C++ Logo

std-proposals

Advanced search

Re: [std-proposals] D3666R0 Bit-precise integers

From: Oliver Hunt <oliver_at_[hidden]>
Date: Wed, 03 Sep 2025 12:09:48 -0700
> On Sep 3, 2025, at 4:53 AM, David Brown <david.brown_at_[hidden]> wrote:
>>>
>>> Do we /need/ UB on signed arithmetic overflow? No. Do we /want/ UB on signed arithmetic overflow? Yes, IMHO. I am of the opinion that it makes no sense to add two negative numbers and end up with a positive number. There are very, very few situations where wrapping behaviour on signed integer arithmetic is helpful - making it defined as wrapping is simply saying that the language will pick a nonsensical result that can lead to bugs and confusion, limit optimisations and debugging, and cannot possibly give you a mathematically correct answer, all in the name of claiming to avoid undefined behaviour.
>> This as argument for unspecified or implementation defined behavior, not introducing a brand new type, with *all* of the known security issues of `int` (that we decided were not necessary for the performance of unsigned integers).
>
> "int" does not, in itself, have "security issues". Incorrect programming can have security implications. Overflow - whether wrapping or UB, or anything else - is usually a bug in the code. Giving a fixed definition to the incorrect value does not magically fix the error in the code.

No, Any new feature that introduces UB for no reason is a security feature, for the same reason that creating new types that introduce lifetime issues when used in a trivially obvious way (think: returning a string_view).

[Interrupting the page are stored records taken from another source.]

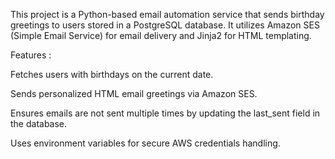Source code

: This project is a Python-based email automation service that sends birthday greetings to users stored in a PostgreSQL database. It utilizes Amazon SES (Simple Email Service) for email delivery and Jinja2 for HTML templating.

Features :

Fetches users with birthdays on the current date.

Sends personalized HTML email greetings via Amazon SES.

Ensures emails are not sent multiple times by updating the last_sent field in the database.

Uses environment variables for secure AWS credentials handling.
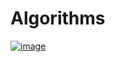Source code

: # Algorithms

[![image](https://user-images.githubusercontent.com/50515418/141979960-aba6f135-be95-405a-ae14-eaad9e782c00.png)](https://classroom.codingninjas.com/app/classroom/me/11798/content/233265/offering/3114506/problem/15827)
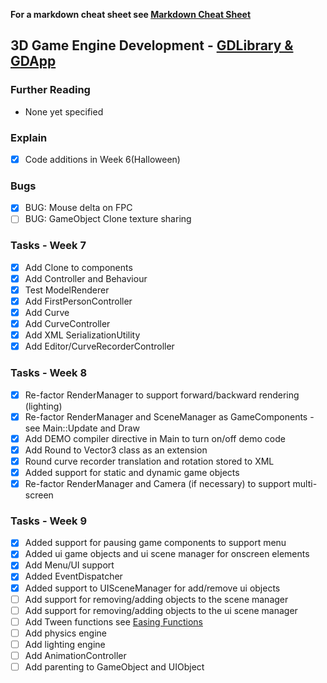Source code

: ﻿
**For a markdown cheat sheet see [Markdown Cheat Sheet](https://www.markdownguide.org/cheat-sheet/)**

## 3D Game Engine Development - [GDLibrary & GDApp](https://github.com/nmcguinness/GD3_3_Intro_To_MonoGame.git)

### Further Reading
- None yet specified

### Explain
- [x] Code additions in Week 6(Halloween)

### Bugs
- [x] BUG: Mouse delta on FPC
- [ ] BUG: GameObject Clone texture sharing

### Tasks - Week 7
- [x] Add Clone to components
- [x] Add Controller and Behaviour
- [x] Test ModelRenderer
- [x] Add FirstPersonController
- [x] Add Curve
- [x] Add CurveController
- [x] Add XML SerializationUtility
- [x] Add Editor/CurveRecorderController

### Tasks - Week 8
- [x] Re-factor RenderManager to support forward/backward rendering (lighting)
- [x] Re-factor RenderManager and SceneManager as GameComponents - see Main::Update and Draw 
- [x] Add DEMO compiler directive in Main to turn on/off demo code
- [x] Add Round to Vector3 class as an extension
- [x] Round curve recorder translation and rotation stored to XML
- [x] Added support for static and dynamic game objects 
- [x] Re-factor RenderManager and Camera (if necessary) to support multi-screen

### Tasks - Week 9
- [x] Added support for pausing game components to support menu
- [x] Added ui game objects and ui scene manager for onscreen elements
- [x] Add Menu/UI support
- [x] Added EventDispatcher
- [x] Added support to UISceneManager for add/remove ui objects
- [ ] Add support for removing/adding objects to the scene manager
- [ ] Add support for removing/adding objects to the ui scene manager
- [ ] Add Tween functions see [Easing Functions](https://easings.net/)
- [ ] Add physics engine
- [ ] Add lighting engine
- [ ] Add AnimationController
- [ ] Add parenting to GameObject and UIObject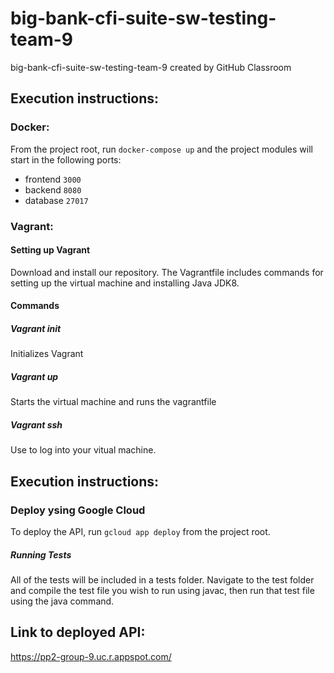 # big-bank-cfi-suite-sw-testing-team-9
big-bank-cfi-suite-sw-testing-team-9 created by GitHub Classroom

## Execution instructions:
### Docker:

From the project root, run `docker-compose up` and the project modules will start in the following ports:
- frontend `3000`
- backend `8080`
- database `27017`

### Vagrant:  
#### Setting up Vagrant 
Download and install our repository. The Vagrantfile includes commands for setting up the 
virtual machine and installing Java JDK8.
#### Commands
##### Vagrant init
Initializes Vagrant
##### Vagrant up
Starts the virtual machine and runs the vagrantfile
##### Vagrant ssh 
Use to log into your vitual machine.


## Execution instructions:
### Deploy ysing Google Cloud
To deploy the API, run `gcloud app deploy` from the project root. 

##### Running Tests
All of the tests will be included in a tests folder. Navigate to the test folder and compile the test file you wish to run using javac, then run that test file using the java command. 

## Link to deployed API:
https://pp2-group-9.uc.r.appspot.com/

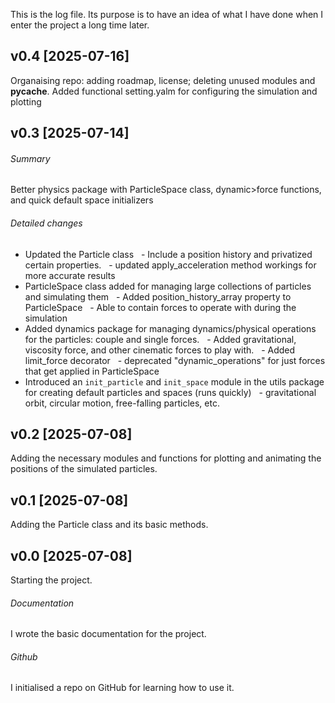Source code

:This is the log file. Its purpose is to have an idea of what I have done when I enter the project a long time later.

## v0.4 [2025-07-16]
Organaising repo: adding roadmap, license; deleting unused modules and __pycache__.
Added functional setting.yalm for configuring the simulation and plotting


## v0.3 [2025-07-14]
###### Summary
Better physics package with ParticleSpace class, dynamic>force functions, and quick default space initializers

###### Detailed changes
- Updated the Particle class
  - Include a position history and privatized certain properties.
  - updated apply_acceleration method workings for more accurate results
- ParticleSpace class added for managing large collections of particles and simulating them
  - Added position_history_array property to ParticleSpace
  - Able to contain forces to operate with during the simulation
- Added dynamics package for managing dynamics/physical operations for the particles: couple and single forces. 
  - Added gravitational, viscosity force, and other cinematic forces to play with. 
  - Added limit_force decorator
  - deprecated "dynamic_operations" for just forces that get applied in ParticleSpace
- Introduced an `init_particle` and `init_space` module in the utils package for creating default particles and spaces (runs quickly)
  - gravitational orbit, circular motion, free-falling particles, etc.

## v0.2 [2025-07-08]
Adding the necessary modules and functions for plotting and animating the positions of the simulated particles.

## v0.1 [2025-07-08]
Adding the Particle class and its basic methods.

## v0.0 [2025-07-08]
Starting the project.
###### Documentation
I wrote the basic documentation for the project.
###### Github
I initialised a repo on GitHub for learning how to use it.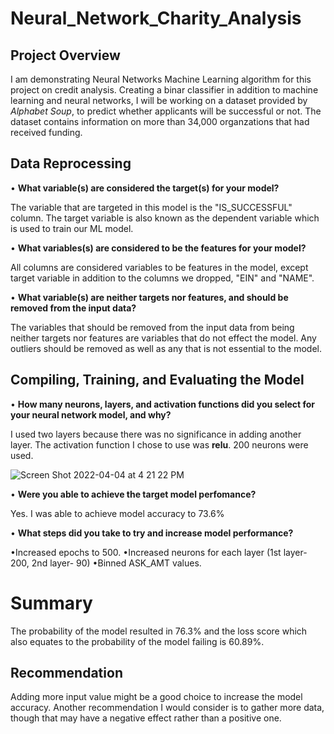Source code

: # Neural_Network_Charity_Analysis
## Project Overview
I am demonstrating Neural Networks Machine Learning algorithm for this project on credit analysis. Creating a binar classifier in addition to machine learning and neural networks, I will be working on a dataset provided by _Alphabet Soup_, to predict whether applicants will be successful or not. The dataset contains information on more than 34,000 organzations that had received funding.     

## Data Reprocessing
• **What variable(s) are considered the target(s) for your model?**<br/>

The variable that are targeted in this model is the "IS_SUCCESSFUL" column. The target variable is also known as the dependent variable which is used to train our ML model.<br/>

• **What variables(s) are considered to be the features for your model?**<br/>

All columns are considered variables to be features in the model, except target variable in addition to the columns we dropped, "EIN" and "NAME". 

• **What variable(s) are neither targets nor features, and should be removed from the input data?**<br/>

The variables that should be removed from the input data from being neither targets nor features are variables that do not effect the model. Any outliers should be removed as well as any that is not essential to the model. 

## Compiling, Training, and Evaluating the Model
• **How many neurons, layers, and activation functions did you select for your neural network model, and why?**<br/>

I used two layers because there was no significance in adding another layer. The activation function I chose to use was **relu**. 200 neurons were used. 

![Screen Shot 2022-04-04 at 4 21 22 PM](https://user-images.githubusercontent.com/91761603/161648152-db860d12-4a4b-43b2-be18-77795dba6ba8.png)

• **Were you able to achieve the target model perfomance?**<br/>

Yes. I was able to achieve model accuracy to 73.6% 

• **What steps did you take to try and increase model performance?**<br/>

•Increased epochs to 500.
•Increased neurons for each layer (1st layer- 200, 2nd layer- 90)
•Binned ASK_AMT values.

# Summary
The probability of the model resulted in 76.3% and the loss score which also equates to the probability of the model failing is 60.89%. 

## Recommendation
Adding more input value might be a good choice to increase the model accuracy. Another recommendation I would consider is to gather more data, though that may have a negative effect rather than a positive one. 
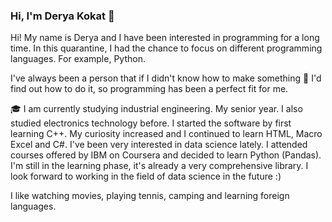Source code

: ### Hi, I'm Derya Kokat 👋

Hi! My name is Derya and I have been interested in programming for a long time. In this quarantine, I had the chance to focus on different programming languages. For example, Python.

I've always been a person that if I didn't know how to make something 🔎 I'd find out how to do it, so programming has been a perfect fit for me.

🎓 I am currently studying industrial engineering. My senior year. I also studied electronics technology before. I started the software by first learning C++. My curiosity increased and I continued to learn HTML, Macro Excel and C#. I've been very interested in data science lately. I attended courses offered by IBM on Coursera and decided to learn Python (Pandas). I'm still in the learning phase, it's already a very comprehensive library. I look forward to working in the field of data science in the future :)

I like watching movies, playing tennis, camping and learning foreign languages.

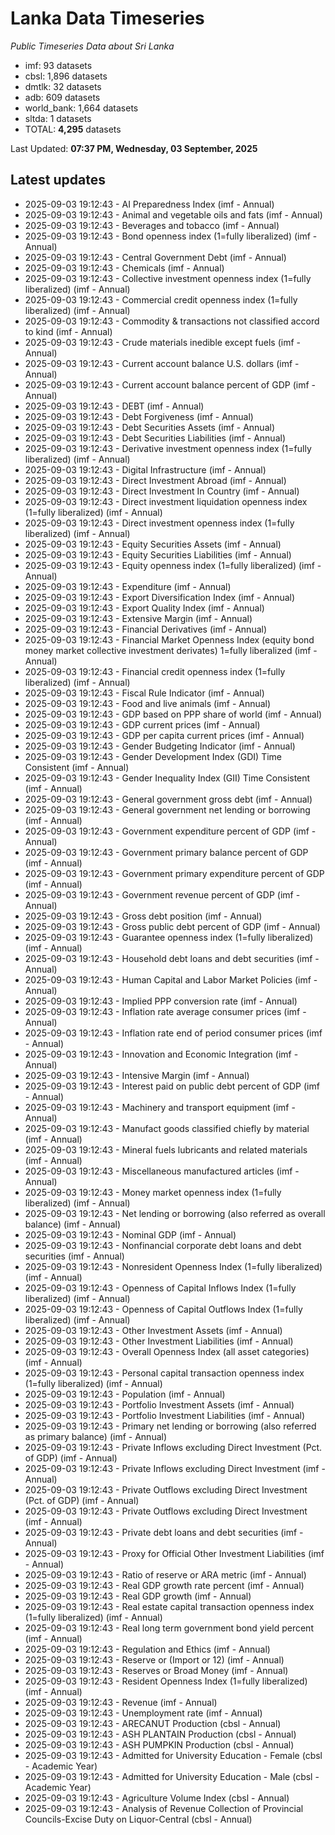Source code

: # Lanka Data Timeseries
*Public Timeseries Data about Sri Lanka*

* imf: 93 datasets
* cbsl: 1,896 datasets
* dmtlk: 32 datasets
* adb: 609 datasets
* world_bank: 1,664 datasets
* sltda: 1 datasets
* TOTAL: **4,295** datasets

Last Updated: **07:37 PM, Wednesday, 03 September, 2025**

## Latest updates

* 2025-09-03 19:12:43 - AI Preparedness Index (imf - Annual)
* 2025-09-03 19:12:43 - Animal and vegetable oils and fats (imf - Annual)
* 2025-09-03 19:12:43 - Beverages and tobacco (imf - Annual)
* 2025-09-03 19:12:43 - Bond openness index (1=fully liberalized) (imf - Annual)
* 2025-09-03 19:12:43 - Central Government Debt (imf - Annual)
* 2025-09-03 19:12:43 - Chemicals (imf - Annual)
* 2025-09-03 19:12:43 - Collective investment openness index (1=fully liberalized) (imf - Annual)
* 2025-09-03 19:12:43 - Commercial credit openness index (1=fully liberalized) (imf - Annual)
* 2025-09-03 19:12:43 - Commodity & transactions not classified accord to kind (imf - Annual)
* 2025-09-03 19:12:43 - Crude materials inedible except fuels (imf - Annual)
* 2025-09-03 19:12:43 - Current account balance U.S. dollars (imf - Annual)
* 2025-09-03 19:12:43 - Current account balance percent of GDP (imf - Annual)
* 2025-09-03 19:12:43 - DEBT (imf - Annual)
* 2025-09-03 19:12:43 - Debt Forgiveness (imf - Annual)
* 2025-09-03 19:12:43 - Debt Securities Assets (imf - Annual)
* 2025-09-03 19:12:43 - Debt Securities Liabilities (imf - Annual)
* 2025-09-03 19:12:43 - Derivative investment openness index (1=fully liberalized) (imf - Annual)
* 2025-09-03 19:12:43 - Digital Infrastructure (imf - Annual)
* 2025-09-03 19:12:43 - Direct Investment Abroad (imf - Annual)
* 2025-09-03 19:12:43 - Direct Investment In Country (imf - Annual)
* 2025-09-03 19:12:43 - Direct investment liquidation openness index (1=fully liberalized) (imf - Annual)
* 2025-09-03 19:12:43 - Direct investment openness index (1=fully liberalized) (imf - Annual)
* 2025-09-03 19:12:43 - Equity Securities Assets (imf - Annual)
* 2025-09-03 19:12:43 - Equity Securities Liabilities (imf - Annual)
* 2025-09-03 19:12:43 - Equity openness index (1=fully liberalized) (imf - Annual)
* 2025-09-03 19:12:43 - Expenditure (imf - Annual)
* 2025-09-03 19:12:43 - Export Diversification Index (imf - Annual)
* 2025-09-03 19:12:43 - Export Quality Index (imf - Annual)
* 2025-09-03 19:12:43 - Extensive Margin (imf - Annual)
* 2025-09-03 19:12:43 - Financial Derivatives (imf - Annual)
* 2025-09-03 19:12:43 - Financial Market Openness Index (equity bond money market collective investment derivates) 1=fully liberalized (imf - Annual)
* 2025-09-03 19:12:43 - Financial credit openness index (1=fully liberalized) (imf - Annual)
* 2025-09-03 19:12:43 - Fiscal Rule Indicator (imf - Annual)
* 2025-09-03 19:12:43 - Food and live animals (imf - Annual)
* 2025-09-03 19:12:43 - GDP based on PPP share of world (imf - Annual)
* 2025-09-03 19:12:43 - GDP current prices (imf - Annual)
* 2025-09-03 19:12:43 - GDP per capita current prices (imf - Annual)
* 2025-09-03 19:12:43 - Gender Budgeting Indicator (imf - Annual)
* 2025-09-03 19:12:43 - Gender Development Index (GDI) Time Consistent (imf - Annual)
* 2025-09-03 19:12:43 - Gender Inequality Index (GII) Time Consistent (imf - Annual)
* 2025-09-03 19:12:43 - General government gross debt (imf - Annual)
* 2025-09-03 19:12:43 - General government net lending or borrowing (imf - Annual)
* 2025-09-03 19:12:43 - Government expenditure percent of GDP (imf - Annual)
* 2025-09-03 19:12:43 - Government primary balance percent of GDP (imf - Annual)
* 2025-09-03 19:12:43 - Government primary expenditure percent of GDP (imf - Annual)
* 2025-09-03 19:12:43 - Government revenue percent of GDP (imf - Annual)
* 2025-09-03 19:12:43 - Gross debt position (imf - Annual)
* 2025-09-03 19:12:43 - Gross public debt percent of GDP (imf - Annual)
* 2025-09-03 19:12:43 - Guarantee openness index (1=fully liberalized) (imf - Annual)
* 2025-09-03 19:12:43 - Household debt loans and debt securities (imf - Annual)
* 2025-09-03 19:12:43 - Human Capital and Labor Market Policies (imf - Annual)
* 2025-09-03 19:12:43 - Implied PPP conversion rate (imf - Annual)
* 2025-09-03 19:12:43 - Inflation rate average consumer prices (imf - Annual)
* 2025-09-03 19:12:43 - Inflation rate end of period consumer prices (imf - Annual)
* 2025-09-03 19:12:43 - Innovation and Economic Integration (imf - Annual)
* 2025-09-03 19:12:43 - Intensive Margin (imf - Annual)
* 2025-09-03 19:12:43 - Interest paid on public debt percent of GDP (imf - Annual)
* 2025-09-03 19:12:43 - Machinery and transport equipment (imf - Annual)
* 2025-09-03 19:12:43 - Manufact goods classified chiefly by material (imf - Annual)
* 2025-09-03 19:12:43 - Mineral fuels lubricants and related materials (imf - Annual)
* 2025-09-03 19:12:43 - Miscellaneous manufactured articles (imf - Annual)
* 2025-09-03 19:12:43 - Money market openness index (1=fully liberalized) (imf - Annual)
* 2025-09-03 19:12:43 - Net lending or borrowing (also referred as overall balance) (imf - Annual)
* 2025-09-03 19:12:43 - Nominal GDP (imf - Annual)
* 2025-09-03 19:12:43 - Nonfinancial corporate debt loans and debt securities (imf - Annual)
* 2025-09-03 19:12:43 - Nonresident Openness Index (1=fully liberalized) (imf - Annual)
* 2025-09-03 19:12:43 - Openness of Capital Inflows Index (1=fully liberalized) (imf - Annual)
* 2025-09-03 19:12:43 - Openness of Capital Outflows Index (1=fully liberalized) (imf - Annual)
* 2025-09-03 19:12:43 - Other Investment Assets (imf - Annual)
* 2025-09-03 19:12:43 - Other Investment Liabilities (imf - Annual)
* 2025-09-03 19:12:43 - Overall Openness Index (all asset categories) (imf - Annual)
* 2025-09-03 19:12:43 - Personal capital transaction openness index (1=fully liberalized) (imf - Annual)
* 2025-09-03 19:12:43 - Population (imf - Annual)
* 2025-09-03 19:12:43 - Portfolio Investment Assets (imf - Annual)
* 2025-09-03 19:12:43 - Portfolio Investment Liabilities (imf - Annual)
* 2025-09-03 19:12:43 - Primary net lending or borrowing (also referred as primary balance) (imf - Annual)
* 2025-09-03 19:12:43 - Private Inflows excluding Direct Investment (Pct. of GDP) (imf - Annual)
* 2025-09-03 19:12:43 - Private Inflows excluding Direct Investment (imf - Annual)
* 2025-09-03 19:12:43 - Private Outflows excluding Direct Investment (Pct. of GDP) (imf - Annual)
* 2025-09-03 19:12:43 - Private Outflows excluding Direct Investment (imf - Annual)
* 2025-09-03 19:12:43 - Private debt loans and debt securities (imf - Annual)
* 2025-09-03 19:12:43 - Proxy for Official Other Investment Liabilities (imf - Annual)
* 2025-09-03 19:12:43 - Ratio of reserve or ARA metric (imf - Annual)
* 2025-09-03 19:12:43 - Real GDP growth rate percent (imf - Annual)
* 2025-09-03 19:12:43 - Real GDP growth (imf - Annual)
* 2025-09-03 19:12:43 - Real estate capital transaction openness index (1=fully liberalized) (imf - Annual)
* 2025-09-03 19:12:43 - Real long term government bond yield percent (imf - Annual)
* 2025-09-03 19:12:43 - Regulation and Ethics (imf - Annual)
* 2025-09-03 19:12:43 - Reserve or (Import or 12) (imf - Annual)
* 2025-09-03 19:12:43 - Reserves or Broad Money (imf - Annual)
* 2025-09-03 19:12:43 - Resident Openness Index (1=fully liberalized) (imf - Annual)
* 2025-09-03 19:12:43 - Revenue (imf - Annual)
* 2025-09-03 19:12:43 - Unemployment rate (imf - Annual)
* 2025-09-03 19:12:43 - ARECANUT Production (cbsl - Annual)
* 2025-09-03 19:12:43 - ASH PLANTAIN Production (cbsl - Annual)
* 2025-09-03 19:12:43 - ASH PUMPKIN Production (cbsl - Annual)
* 2025-09-03 19:12:43 - Admitted for University Education - Female (cbsl - Academic Year)
* 2025-09-03 19:12:43 - Admitted for University Education - Male (cbsl - Academic Year)
* 2025-09-03 19:12:43 - Agriculture Volume Index (cbsl - Annual)
* 2025-09-03 19:12:43 - Analysis of Revenue Collection of Provincial Councils-Excise Duty on Liquor-Central (cbsl - Annual)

Saying “it’s not a security issue because we’ve simply stated that completely defined and deterministic behavior is not defined and deterministic” is a safety issue. It further perpetuates the current state of adversarial C++ compilers.

>
> IME giving signed integer arithmetic overflow a defined behaviour never improves code quality - it does not fix bugs, it does not "improve security", it does not allow any new coding techniques of merit. It /does/ have an impact on code efficiency, and it /does/ have an impact on code debugging and static error checking - and those last two far outweigh any imaginary "security" improvements.

Integer overflow has defined behavior, in languages without backwards compatibility constraints overflow is defined as trapping, and they provide language specified mechanisms to perform wrapping arithmetic. Yay for them.

In C++ we have refused to address this in any standardized way: there is *no* mechanism to say “I want wrapping” or “I do not want wrapping”, and there is no way to perform wrapping arithmetic at all.

There is one *potentially* unsafe overflow behavior: wrapping.

By insisting on “well we have one potentially unsafe outcome, why not make it even worse by making the compiler actively pretend that well defined deterministic behavior is not defined", we make it so that even intentional overflow by a developer that recognizes the possibility of overflow and knows the exact semantics of that overflow, is now fighting an actively hostile compiler.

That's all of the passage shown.